SOURCE: JazzWax by Marc Myers

I don't know about you but I've always been curious about how Mosaic Records remasters recordings for its box sets. A long-time fan of Mosaic's restorations and attention to detail, I favor the “Producer's Note" that appears at the back of each set's calendar-size liner-notes brochure. Written by Scott Wenzel, Mosaic's award-winning producer, the note often tosses around terms like “metal parts," “lacquer discs" and “second generation LPs." After listening to Mosaic's new Classic Artie Shaw Bluebird and Victor Sessions, I decided enough was enough. I was going to get to the bottom of the process.
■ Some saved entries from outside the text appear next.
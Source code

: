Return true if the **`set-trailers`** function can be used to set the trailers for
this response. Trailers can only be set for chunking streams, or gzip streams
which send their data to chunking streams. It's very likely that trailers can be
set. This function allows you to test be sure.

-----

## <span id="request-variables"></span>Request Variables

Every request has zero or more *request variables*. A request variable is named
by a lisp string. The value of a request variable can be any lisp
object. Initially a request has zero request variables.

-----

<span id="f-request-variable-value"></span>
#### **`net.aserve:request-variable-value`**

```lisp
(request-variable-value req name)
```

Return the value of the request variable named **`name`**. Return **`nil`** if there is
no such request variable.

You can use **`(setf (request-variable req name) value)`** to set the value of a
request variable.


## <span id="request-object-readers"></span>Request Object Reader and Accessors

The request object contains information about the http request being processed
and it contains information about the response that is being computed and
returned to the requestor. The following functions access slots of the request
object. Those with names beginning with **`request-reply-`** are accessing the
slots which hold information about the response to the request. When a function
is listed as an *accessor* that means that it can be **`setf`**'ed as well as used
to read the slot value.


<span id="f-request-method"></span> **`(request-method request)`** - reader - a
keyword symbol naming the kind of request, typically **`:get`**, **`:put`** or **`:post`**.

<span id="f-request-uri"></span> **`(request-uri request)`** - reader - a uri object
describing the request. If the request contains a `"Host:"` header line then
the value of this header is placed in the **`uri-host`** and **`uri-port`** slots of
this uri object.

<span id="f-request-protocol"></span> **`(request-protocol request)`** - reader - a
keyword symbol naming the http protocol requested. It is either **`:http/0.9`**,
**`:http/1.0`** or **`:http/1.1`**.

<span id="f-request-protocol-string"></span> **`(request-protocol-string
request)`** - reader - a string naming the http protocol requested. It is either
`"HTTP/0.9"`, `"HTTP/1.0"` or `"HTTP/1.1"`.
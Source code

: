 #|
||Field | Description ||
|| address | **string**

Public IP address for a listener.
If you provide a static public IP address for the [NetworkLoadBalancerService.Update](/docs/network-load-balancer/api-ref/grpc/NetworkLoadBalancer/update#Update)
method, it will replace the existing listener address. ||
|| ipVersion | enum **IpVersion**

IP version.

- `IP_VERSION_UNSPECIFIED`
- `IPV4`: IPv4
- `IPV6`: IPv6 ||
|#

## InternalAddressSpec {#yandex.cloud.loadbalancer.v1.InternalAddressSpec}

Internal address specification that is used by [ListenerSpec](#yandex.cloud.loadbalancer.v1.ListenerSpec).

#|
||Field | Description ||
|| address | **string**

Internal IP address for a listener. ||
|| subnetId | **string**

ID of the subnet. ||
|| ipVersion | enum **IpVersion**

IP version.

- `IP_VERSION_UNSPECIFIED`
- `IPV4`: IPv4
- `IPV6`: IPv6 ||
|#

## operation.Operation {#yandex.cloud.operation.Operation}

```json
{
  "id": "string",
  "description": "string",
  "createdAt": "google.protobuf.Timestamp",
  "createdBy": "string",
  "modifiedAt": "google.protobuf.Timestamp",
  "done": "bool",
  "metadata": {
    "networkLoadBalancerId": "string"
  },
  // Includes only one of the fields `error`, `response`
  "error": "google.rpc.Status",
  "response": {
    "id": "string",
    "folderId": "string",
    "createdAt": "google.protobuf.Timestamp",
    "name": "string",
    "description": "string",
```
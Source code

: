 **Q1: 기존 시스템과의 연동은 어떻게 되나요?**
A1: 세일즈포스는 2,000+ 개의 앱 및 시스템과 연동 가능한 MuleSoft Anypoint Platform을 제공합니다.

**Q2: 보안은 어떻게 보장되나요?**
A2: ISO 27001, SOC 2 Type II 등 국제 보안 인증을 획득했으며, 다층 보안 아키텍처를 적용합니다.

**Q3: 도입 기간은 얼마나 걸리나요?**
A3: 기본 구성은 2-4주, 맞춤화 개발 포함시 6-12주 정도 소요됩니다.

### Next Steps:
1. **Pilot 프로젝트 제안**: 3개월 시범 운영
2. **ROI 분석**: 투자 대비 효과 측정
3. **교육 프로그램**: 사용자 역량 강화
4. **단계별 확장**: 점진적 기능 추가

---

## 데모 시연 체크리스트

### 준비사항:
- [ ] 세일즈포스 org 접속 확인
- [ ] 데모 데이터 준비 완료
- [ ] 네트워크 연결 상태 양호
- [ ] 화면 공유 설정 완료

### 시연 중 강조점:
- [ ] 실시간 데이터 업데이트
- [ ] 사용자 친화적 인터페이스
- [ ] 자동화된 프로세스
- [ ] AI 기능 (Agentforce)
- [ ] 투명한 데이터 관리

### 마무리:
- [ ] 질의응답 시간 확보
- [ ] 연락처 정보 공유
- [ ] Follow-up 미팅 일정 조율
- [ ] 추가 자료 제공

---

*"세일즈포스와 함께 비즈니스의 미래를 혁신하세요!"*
My first call was to Scott Wenzel, who told me how Mosaic's projects begin:

“The entire team here meets to discuss project ideas and the availability of original source material. Once we agree to move forward on a project, we work out a license agreement with the company that owns the masters. Then I research the discographical data and begin to create a master list of each track and the various known takes. I also assign the liner notes to a writer. When I've completed the list, I reach out to one of our superb transfer, sound restoration, and mastering experts to handle the project."

In the case of the Artie Shaw box (and many other Mosaic projects), that person was Andreas Meyer [pictured], who runs Meyer Media. So I called Andreas to find out what steps took place:

JazzWax: Did you simply drive over to Sony's RCA vault and pick out what you needed?